= WHAT IS REQUIRED =
Skip the images and copy each record exactly as written.

= MATERIAL FOR THIS TASK =
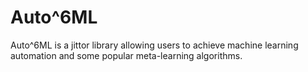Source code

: # Auto^6ML
Auto^6ML is a jittor library allowing users to achieve machine learning automation and some popular meta-learning algorithms.
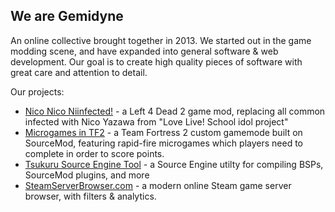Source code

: ## We are Gemidyne 

An online collective brought together in 2013. We started out in the game modding scene, and have expanded into general software & web development. Our goal is to create high quality pieces of software with great care and attention to detail.

Our projects: 
- [Nico Nico Niinfected!](https://www.gemidyne.com/projects/nico-nico-niinfected) - a Left 4 Dead 2 game mod, replacing all common infected with Nico Yazawa from "Love Live! School idol project"
- [Microgames in TF2](https://github.com/gemidyne/microtf2) - a Team Fortress 2 custom gamemode built on SourceMod, featuring rapid-fire microgames which players need to complete in order to score points.
- [Tsukuru Source Engine Tool](https://www.gemidyne.com/projects/tsukuru) - a Source Engine utilty for compiling BSPs, SourceMod plugins, and more
- [SteamServerBrowser.com](https://www.steamserverbrowser.com/) - a modern online Steam game server browser, with filters & analytics.
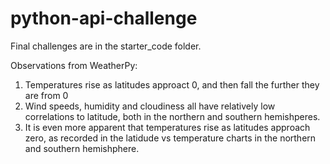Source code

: # python-api-challenge

Final challenges are in the starter_code folder. 

Observations from WeatherPy:
  1. Temperatures rise as latitudes approact 0, and then fall the further they are from 0
  2. Wind speeds, humidity and cloudiness all have relatively low correlations to latitude, both in the northern and southern hemishperes. 
  3. It is even more apparent that temperatures rise as latitudes approach zero, as recorded in the latidude vs temperature charts in the northern and southern hemishphere.
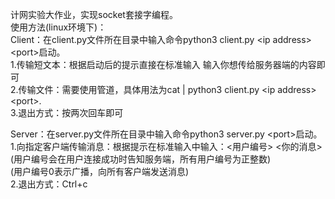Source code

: 计网实验大作业，实现socket套接字编程。   
使用方法(linux环境下)：   
Client：在client.py文件所在目录中输入命令python3 client.py \<ip address\> \<port\>启动。       
1.传输短文本：根据启动后的提示直接在标准输入 输入你想传给服务器端的内容即可          
2.传输文件：需要使用管道，具体用法为cat <file> | python3 client.py \<ip address\> \<port\>.          
3.退出方式：按两次回车即可          
             
Server：在server.py文件所在目录中输入命令python3 server.py \<port\>启动。      
1.向指定客户端传输消息：根据提示在标准输入中输入：<用户编号> <你的消息>       
(用户编号会在用户连接成功时告知服务端，所有用户编号为正整数)                
(用户编号0表示广播，向所有客户端发送消息)          
2.退出方式：Ctrl+c           
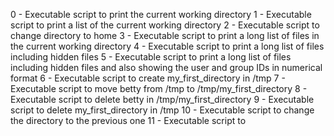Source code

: 0 - Executable script to print the current working directory
1 - Executable script to print a list of the current working directory
2 - Executable script to change directory to home
3 - Executable script to print a long list of files in the current working directory
4 - Executable script to print a long list of files including hidden files
5 - Executable script to print a long list of files including hidden files and also showing the user and group IDs in numerical format
6 - Executable script to create my_first_directory in /tmp
7 - Executable script to move betty from /tmp to /tmp/my_first_directory
8 - Executable script to delete betty in /tmp/my_first_directory
9 - Executable script to delete my_first_directory in /tmp
10 - Executable script to change the directory to the previous one
11 - Executable script to

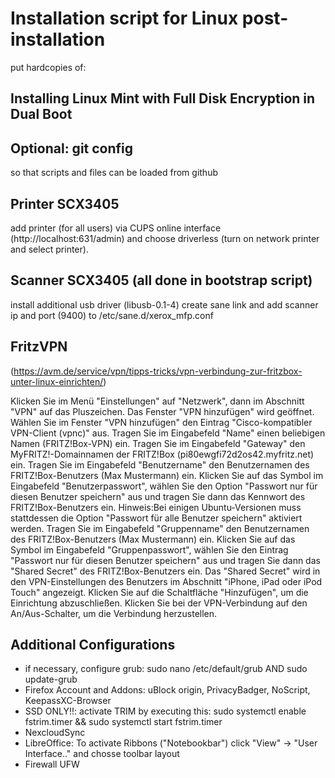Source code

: # Installation script for Linux post-installation

put hardcopies of:

## Installing Linux Mint with Full Disk Encryption in Dual Boot

## Optional: git config 
so that scripts and files can be loaded from github

## Printer SCX3405
add printer (for all users) via CUPS online interface (http://localhost:631/admin) and choose driverless (turn on network printer and select printer).

## Scanner SCX3405 (all done in bootstrap script)
install additional usb driver (libusb-0.1-4)
create sane link and add scanner ip and port (9400) to /etc/sane.d/xerox_mfp.conf

## FritzVPN
(https://avm.de/service/vpn/tipps-tricks/vpn-verbindung-zur-fritzbox-unter-linux-einrichten/)

Klicken Sie im Menü "Einstellungen" auf "Netzwerk", dann im Abschnitt "VPN" auf das Pluszeichen. Das Fenster "VPN hinzufügen" wird geöffnet.
Wählen Sie im Fenster "VPN hinzufügen" den Eintrag "Cisco-kompatibler VPN-Client (vpnc)" aus.
Tragen Sie im Eingabefeld "Name" einen beliebigen Namen (FRITZ!Box-VPN) ein.
Tragen Sie im Eingabefeld "Gateway" den MyFRITZ!-Domainnamen der FRITZ!Box (pi80ewgfi72d2os42.myfritz.net) ein.
Tragen Sie im Eingabefeld "Benutzername" den Benutzernamen des FRITZ!Box-Benutzers (Max Mustermann) ein.
Klicken Sie auf das Symbol im Eingabefeld "Benutzerpasswort", wählen Sie den Option "Passwort nur für diesen Benutzer speichern" aus und tragen Sie dann das Kennwort des FRITZ!Box-Benutzers ein. Hinweis:Bei einigen Ubuntu-Versionen muss stattdessen die Option "Passwort für alle Benutzer speichern" aktiviert werden.
Tragen Sie im Eingabefeld "Gruppenname" den Benutzernamen des FRITZ!Box-Benutzers (Max Mustermann) ein.
Klicken Sie auf das Symbol im Eingabefeld "Gruppenpasswort", wählen Sie den Eintrag "Passwort nur für diesen Benutzer speichern" aus und tragen Sie dann das "Shared Secret" des FRITZ!Box-Benutzers ein. Das "Shared Secret" wird in den VPN-Einstellungen des Benutzers im Abschnitt "iPhone, iPad oder iPod Touch" angezeigt.
Klicken Sie auf die Schaltfläche "Hinzufügen", um die Einrichtung abzuschließen.
Klicken Sie bei der VPN-Verbindung auf den An/Aus-Schalter, um die Verbindung herzustellen.

## Additional Configurations
- if necessary, configure grub: sudo nano /etc/default/grub AND sudo update-grub
- Firefox Account and Addons: uBlock origin, PrivacyBadger, NoScript, KeepassXC-Browser
- SSD ONLY!!: activate TRIM by executing this: sudo systemctl enable fstrim.timer && sudo systemctl start fstrim.timer
- NexcloudSync
- LibreOffice: To activate Ribbons ("Notebookbar") click "View" -> "User Interface.." and chosse toolbar layout
- Firewall UFW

= TASK RESULT =
Source code

: # Auto^6ML
Auto^6ML is a jittor library allowing users to achieve machine learning automation and some popular meta-learning algorithms.
Source code

: ## We are Gemidyne 

An online collective brought together in 2013. We started out in the game modding scene, and have expanded into general software & web development. Our goal is to create high quality pieces of software with great care and attention to detail.

Our projects: 
- [Nico Nico Niinfected!](https://www.gemidyne.com/projects/nico-nico-niinfected) - a Left 4 Dead 2 game mod, replacing all common infected with Nico Yazawa from "Love Live! School idol project"
- [Microgames in TF2](https://github.com/gemidyne/microtf2) - a Team Fortress 2 custom gamemode built on SourceMod, featuring rapid-fire microgames which players need to complete in order to score points.
- [Tsukuru Source Engine Tool](https://www.gemidyne.com/projects/tsukuru) - a Source Engine utilty for compiling BSPs, SourceMod plugins, and more
- [SteamServerBrowser.com](https://www.steamserverbrowser.com/) - a modern online Steam game server browser, with filters & analytics.
Source code

: # python-api-challenge

Final challenges are in the starter_code folder. 

Observations from WeatherPy:
  1. Temperatures rise as latitudes approact 0, and then fall the further they are from 0
  2. Wind speeds, humidity and cloudiness all have relatively low correlations to latitude, both in the northern and southern hemishperes. 
  3. It is even more apparent that temperatures rise as latitudes approach zero, as recorded in the latidude vs temperature charts in the northern and southern hemishphere.
Source code

: 计网实验大作业，实现socket套接字编程。   
使用方法(linux环境下)：   
Client：在client.py文件所在目录中输入命令python3 client.py \<ip address\> \<port\>启动。       
1.传输短文本：根据启动后的提示直接在标准输入 输入你想传给服务器端的内容即可          
2.传输文件：需要使用管道，具体用法为cat <file> | python3 client.py \<ip address\> \<port\>.          
3.退出方式：按两次回车即可          
             
Server：在server.py文件所在目录中输入命令python3 server.py \<port\>启动。      
1.向指定客户端传输消息：根据提示在标准输入中输入：<用户编号> <你的消息>       
(用户编号会在用户连接成功时告知服务端，所有用户编号为正整数)                
(用户编号0表示广播，向所有客户端发送消息)          
2.退出方式：Ctrl+c           
Source code

: 0 - Executable script to print the current working directory
1 - Executable script to print a list of the current working directory
2 - Executable script to change directory to home
3 - Executable script to print a long list of files in the current working directory
4 - Executable script to print a long list of files including hidden files
5 - Executable script to print a long list of files including hidden files and also showing the user and group IDs in numerical format
6 - Executable script to create my_first_directory in /tmp
7 - Executable script to move betty from /tmp to /tmp/my_first_directory
8 - Executable script to delete betty in /tmp/my_first_directory
9 - Executable script to delete my_first_directory in /tmp
10 - Executable script to change the directory to the previous one
11 - Executable script to

Source code

: # Installation script for Linux post-installation

put hardcopies of:

## Installing Linux Mint with Full Disk Encryption in Dual Boot

## Optional: git config 
so that scripts and files can be loaded from github

## Printer SCX3405
add printer (for all users) via CUPS online interface (http://localhost:631/admin) and choose driverless (turn on network printer and select printer).

## Scanner SCX3405 (all done in bootstrap script)
install additional usb driver (libusb-0.1-4)
create sane link and add scanner ip and port (9400) to /etc/sane.d/xerox_mfp.conf

## FritzVPN
(https://avm.de/service/vpn/tipps-tricks/vpn-verbindung-zur-fritzbox-unter-linux-einrichten/)

Klicken Sie im Menü "Einstellungen" auf "Netzwerk", dann im Abschnitt "VPN" auf das Pluszeichen. Das Fenster "VPN hinzufügen" wird geöffnet.
Wählen Sie im Fenster "VPN hinzufügen" den Eintrag "Cisco-kompatibler VPN-Client (vpnc)" aus.
Tragen Sie im Eingabefeld "Name" einen beliebigen Namen (FRITZ!Box-VPN) ein.
Tragen Sie im Eingabefeld "Gateway" den MyFRITZ!-Domainnamen der FRITZ!Box (pi80ewgfi72d2os42.myfritz.net) ein.
Tragen Sie im Eingabefeld "Benutzername" den Benutzernamen des FRITZ!Box-Benutzers (Max Mustermann) ein.
Klicken Sie auf das Symbol im Eingabefeld "Benutzerpasswort", wählen Sie den Option "Passwort nur für diesen Benutzer speichern" aus und tragen Sie dann das Kennwort des FRITZ!Box-Benutzers ein. Hinweis:Bei einigen Ubuntu-Versionen muss stattdessen die Option "Passwort für alle Benutzer speichern" aktiviert werden.
Tragen Sie im Eingabefeld "Gruppenname" den Benutzernamen des FRITZ!Box-Benutzers (Max Mustermann) ein.
Klicken Sie auf das Symbol im Eingabefeld "Gruppenpasswort", wählen Sie den Eintrag "Passwort nur für diesen Benutzer speichern" aus und tragen Sie dann das "Shared Secret" des FRITZ!Box-Benutzers ein. Das "Shared Secret" wird in den VPN-Einstellungen des Benutzers im Abschnitt "iPhone, iPad oder iPod Touch" angezeigt.
Klicken Sie auf die Schaltfläche "Hinzufügen", um die Einrichtung abzuschließen.
Klicken Sie bei der VPN-Verbindung auf den An/Aus-Schalter, um die Verbindung herzustellen.

## Additional Configurations
- if necessary, configure grub: sudo nano /etc/default/grub AND sudo update-grub
- Firefox Account and Addons: uBlock origin, PrivacyBadger, NoScript, KeepassXC-Browser
- SSD ONLY!!: activate TRIM by executing this: sudo systemctl enable fstrim.timer && sudo systemctl start fstrim.timer
- NexcloudSync
- LibreOffice: To activate Ribbons ("Notebookbar") click "View" -> "User Interface.." and chosse toolbar layout
- Firewall UFW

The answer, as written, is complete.